▶ [What the exercise asks]:
The entries need to be copied exactly.

▶ [Supplied entries]:

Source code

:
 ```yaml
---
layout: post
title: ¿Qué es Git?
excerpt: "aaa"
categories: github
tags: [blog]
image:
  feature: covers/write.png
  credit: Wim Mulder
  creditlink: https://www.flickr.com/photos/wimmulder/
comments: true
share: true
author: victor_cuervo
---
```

▶ [The completed task]:
Source code

:
 ```yaml
---
layout: post
title: ¿Qué es Git?
excerpt: "aaa"
categories: github
tags: [blog]
image:
  feature: covers/write.png
  credit: Wim Mulder
  creditlink: https://www.flickr.com/photos/wimmulder/
comments: true
share: true
author: victor_cuervo
---
```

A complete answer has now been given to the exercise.